IC: O que é design para você?
MN: Design é significado. Uma ferramenta para humanização. Uma ponte entre a utopia e realidade.
IC: Além do seu trabalho, como é seu contato com a arte atualmente e durante a sua vida, nas mais diferentes vertentes?
MN: Busco preencher meu entorno com significado. O objeto, a pintura, a fotografia, a música, a escultura, o prato, praticamente não importam. Mas o que trazem consigo, todo significado que carregam e despertam dentro de mim e dos outros, pode transformar qualquer coisa em arte.
A vida fica maravilhosa quando podemos viver em busca de referências e sensações mundo afora, seja em galerias, na arquitetura, na história, nos sonhos, ou até no mais singelo momento efêmero que se pode testemunhar olhando a cidade correr enquanto toma um café em uma mesa na calçada. Às vezes, o sutil pode ser gigantesco.
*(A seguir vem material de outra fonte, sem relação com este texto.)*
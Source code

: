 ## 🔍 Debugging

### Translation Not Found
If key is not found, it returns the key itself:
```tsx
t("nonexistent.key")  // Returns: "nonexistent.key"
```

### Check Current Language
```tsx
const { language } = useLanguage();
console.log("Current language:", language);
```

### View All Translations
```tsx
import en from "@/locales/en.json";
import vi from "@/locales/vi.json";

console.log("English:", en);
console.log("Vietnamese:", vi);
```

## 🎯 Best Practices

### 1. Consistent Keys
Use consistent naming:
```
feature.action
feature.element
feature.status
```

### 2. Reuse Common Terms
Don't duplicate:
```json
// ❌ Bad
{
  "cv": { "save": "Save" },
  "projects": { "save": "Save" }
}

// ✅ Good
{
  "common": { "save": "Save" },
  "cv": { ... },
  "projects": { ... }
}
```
IC: Qual é o papel e a relevância da arte para a sociedade?
MN: Acredito que a música é uma fotografia do sentimento. Assim também a arte e o design: reflexos do tempo, da cultura e de um propósito maior. A arte, em todas as suas formas, nos convida a olhar para os diferentes mundos que coexistem, e possivelmente despertar um olhar mais sensível, mais humano, mais coletivo, mais otimista.
O mais bonito é que, em cada convite que a arte nos faz, existe a chance de transformação: de ver beleza onde antes passava despercebido, poesia no que antes era mudo, significado nessa travessia que chamamos de vida.